EXERCISE BRIEF:
Needed from the data below: all lines that contain the word "session".

--- EXTRACTED ENTRIES Enclosed Below ---

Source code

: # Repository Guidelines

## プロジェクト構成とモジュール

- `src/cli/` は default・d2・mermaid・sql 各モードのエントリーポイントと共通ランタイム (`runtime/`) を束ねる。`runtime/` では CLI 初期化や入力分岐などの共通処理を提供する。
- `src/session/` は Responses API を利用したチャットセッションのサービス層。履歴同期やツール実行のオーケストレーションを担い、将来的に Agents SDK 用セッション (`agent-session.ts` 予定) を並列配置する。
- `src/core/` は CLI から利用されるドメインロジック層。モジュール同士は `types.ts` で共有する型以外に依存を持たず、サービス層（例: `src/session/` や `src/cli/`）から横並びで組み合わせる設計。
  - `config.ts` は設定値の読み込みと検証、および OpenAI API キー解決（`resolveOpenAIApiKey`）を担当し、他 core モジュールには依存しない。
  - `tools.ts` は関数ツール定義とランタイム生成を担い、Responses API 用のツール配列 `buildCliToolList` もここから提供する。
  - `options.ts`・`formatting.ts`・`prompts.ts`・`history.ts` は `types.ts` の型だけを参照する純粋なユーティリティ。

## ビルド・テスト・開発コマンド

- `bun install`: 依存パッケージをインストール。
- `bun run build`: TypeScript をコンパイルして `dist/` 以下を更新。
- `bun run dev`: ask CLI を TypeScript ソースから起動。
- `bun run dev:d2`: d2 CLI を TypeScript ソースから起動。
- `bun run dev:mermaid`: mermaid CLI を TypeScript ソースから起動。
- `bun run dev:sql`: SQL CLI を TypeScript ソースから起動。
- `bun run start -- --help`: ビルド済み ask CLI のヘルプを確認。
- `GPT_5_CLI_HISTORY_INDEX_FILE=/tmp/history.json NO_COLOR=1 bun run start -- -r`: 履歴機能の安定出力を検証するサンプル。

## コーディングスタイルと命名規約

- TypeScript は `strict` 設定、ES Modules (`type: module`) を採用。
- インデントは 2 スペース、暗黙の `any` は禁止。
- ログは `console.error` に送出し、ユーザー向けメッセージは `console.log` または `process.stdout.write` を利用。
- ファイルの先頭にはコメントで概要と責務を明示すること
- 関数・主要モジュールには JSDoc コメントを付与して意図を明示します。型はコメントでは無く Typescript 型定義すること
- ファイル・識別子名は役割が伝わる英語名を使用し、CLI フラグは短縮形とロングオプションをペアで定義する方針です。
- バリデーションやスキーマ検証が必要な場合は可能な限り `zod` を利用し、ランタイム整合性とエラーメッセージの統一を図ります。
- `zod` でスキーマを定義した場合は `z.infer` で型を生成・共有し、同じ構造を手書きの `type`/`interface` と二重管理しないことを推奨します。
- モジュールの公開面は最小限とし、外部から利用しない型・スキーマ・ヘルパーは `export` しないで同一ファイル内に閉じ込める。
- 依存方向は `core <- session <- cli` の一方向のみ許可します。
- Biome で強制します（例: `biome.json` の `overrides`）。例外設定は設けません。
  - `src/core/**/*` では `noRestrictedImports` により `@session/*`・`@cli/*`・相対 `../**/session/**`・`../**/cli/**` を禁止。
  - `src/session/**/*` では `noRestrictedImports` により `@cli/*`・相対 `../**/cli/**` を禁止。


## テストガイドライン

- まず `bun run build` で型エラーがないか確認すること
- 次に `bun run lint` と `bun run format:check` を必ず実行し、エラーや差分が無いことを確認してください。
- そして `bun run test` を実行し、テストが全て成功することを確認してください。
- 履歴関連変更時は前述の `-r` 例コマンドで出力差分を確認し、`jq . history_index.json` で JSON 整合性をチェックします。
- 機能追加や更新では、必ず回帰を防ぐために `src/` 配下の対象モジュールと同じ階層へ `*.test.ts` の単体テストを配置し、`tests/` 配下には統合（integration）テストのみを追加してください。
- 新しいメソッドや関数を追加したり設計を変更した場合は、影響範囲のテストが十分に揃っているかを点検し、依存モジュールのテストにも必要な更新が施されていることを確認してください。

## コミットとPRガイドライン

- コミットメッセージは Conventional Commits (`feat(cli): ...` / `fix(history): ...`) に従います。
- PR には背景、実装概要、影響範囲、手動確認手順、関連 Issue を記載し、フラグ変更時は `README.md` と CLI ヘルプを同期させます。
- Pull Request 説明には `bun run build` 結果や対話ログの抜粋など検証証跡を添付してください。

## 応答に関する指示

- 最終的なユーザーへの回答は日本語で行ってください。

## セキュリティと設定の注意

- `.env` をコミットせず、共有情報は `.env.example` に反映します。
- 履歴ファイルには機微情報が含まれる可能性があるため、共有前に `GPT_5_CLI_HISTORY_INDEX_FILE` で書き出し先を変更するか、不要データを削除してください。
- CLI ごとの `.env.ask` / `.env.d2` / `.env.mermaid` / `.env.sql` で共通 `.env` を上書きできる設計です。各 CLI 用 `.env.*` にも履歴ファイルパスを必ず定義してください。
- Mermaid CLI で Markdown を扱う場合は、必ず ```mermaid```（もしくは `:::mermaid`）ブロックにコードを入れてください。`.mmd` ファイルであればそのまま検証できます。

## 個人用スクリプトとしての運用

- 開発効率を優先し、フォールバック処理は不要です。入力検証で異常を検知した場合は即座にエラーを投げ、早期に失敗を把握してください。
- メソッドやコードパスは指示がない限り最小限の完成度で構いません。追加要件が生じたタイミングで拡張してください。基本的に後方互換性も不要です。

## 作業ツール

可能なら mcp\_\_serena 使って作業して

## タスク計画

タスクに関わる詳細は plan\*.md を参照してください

--- End of Enclosed EXTRACTED ENTRIES ---

REPLY TO THE EXERCISE:
- `src/session/` は Responses API を利用したチャットセッションのサービス層。履歴同期やツール実行のオーケストレーションを担い、将来的に Agents SDK 用セッション (`agent-session.ts` 予定) を並列配置する。
- `src/core/` は CLI から利用されるドメインロジック層。モジュール同士は `types.ts` で共有する型以外に依存を持たず、サービス層（例: `src/session/` や `src/cli/`）から横並びで組み合わせる設計。
- 依存方向は `core <- session <- cli` の一方向のみ許可します。
  - `src/core/**/*` では `noRestrictedImports` により `@session/*`・`@cli/*`・相対 `../**/session/**`・`../**/cli/**` を禁止。
  - `src/session/**/*` では `noRestrictedImports` により `@cli/*`・相対 `../**/cli/**` を禁止。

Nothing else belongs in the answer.